> **Task**: What is the number of lines in the data that include the string "Story"? Give it by itself.

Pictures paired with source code
*** Begin section ***

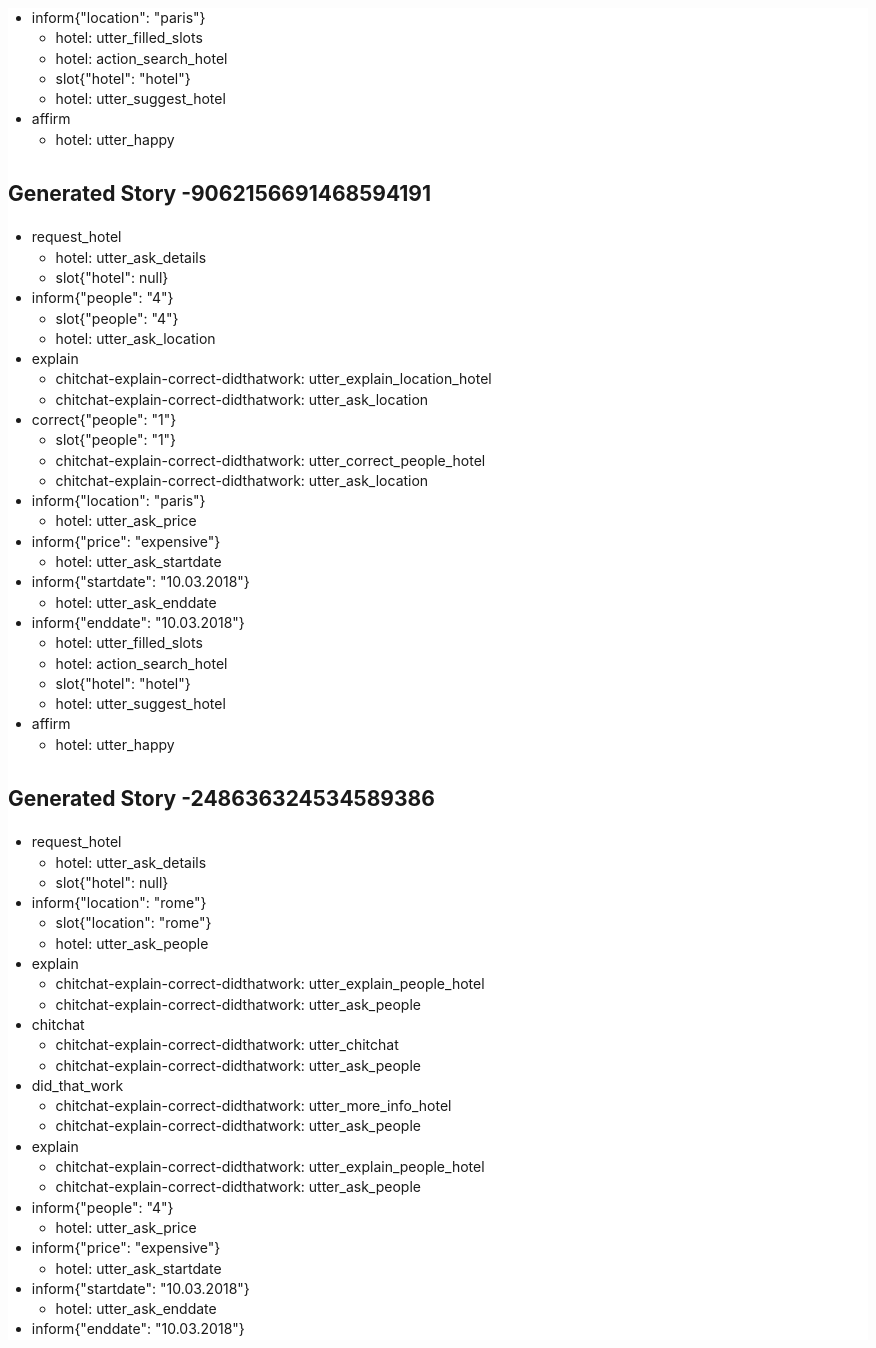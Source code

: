 * inform{"location": "paris"}
    - hotel: utter_filled_slots
    - hotel: action_search_hotel
    - slot{"hotel": "hotel"}
    - hotel: utter_suggest_hotel
* affirm
    - hotel: utter_happy

## Generated Story -9062156691468594191
* request_hotel
    - hotel: utter_ask_details
    - slot{"hotel": null}
* inform{"people": "4"}
    - slot{"people": "4"}
    - hotel: utter_ask_location
* explain
    - chitchat-explain-correct-didthatwork: utter_explain_location_hotel
    - chitchat-explain-correct-didthatwork: utter_ask_location
* correct{"people": "1"}
    - slot{"people": "1"}
    - chitchat-explain-correct-didthatwork: utter_correct_people_hotel
    - chitchat-explain-correct-didthatwork: utter_ask_location
* inform{"location": "paris"}
    - hotel: utter_ask_price
* inform{"price": "expensive"}
    - hotel: utter_ask_startdate
* inform{"startdate": "10.03.2018"}
    - hotel: utter_ask_enddate
* inform{"enddate": "10.03.2018"}
    - hotel: utter_filled_slots
    - hotel: action_search_hotel
    - slot{"hotel": "hotel"}
    - hotel: utter_suggest_hotel
* affirm
    - hotel: utter_happy

## Generated Story -248636324534589386
* request_hotel
    - hotel: utter_ask_details
    - slot{"hotel": null}
* inform{"location": "rome"}
    - slot{"location": "rome"}
    - hotel: utter_ask_people
* explain
    - chitchat-explain-correct-didthatwork: utter_explain_people_hotel
    - chitchat-explain-correct-didthatwork: utter_ask_people
* chitchat
    - chitchat-explain-correct-didthatwork: utter_chitchat
    - chitchat-explain-correct-didthatwork: utter_ask_people
* did_that_work
    - chitchat-explain-correct-didthatwork: utter_more_info_hotel
    - chitchat-explain-correct-didthatwork: utter_ask_people
* explain
    - chitchat-explain-correct-didthatwork: utter_explain_people_hotel
    - chitchat-explain-correct-didthatwork: utter_ask_people
* inform{"people": "4"}
    - hotel: utter_ask_price
* inform{"price": "expensive"}
    - hotel: utter_ask_startdate
* inform{"startdate": "10.03.2018"}
    - hotel: utter_ask_enddate
* inform{"enddate": "10.03.2018"}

*** End section ***

> **Response for this exercise**: 2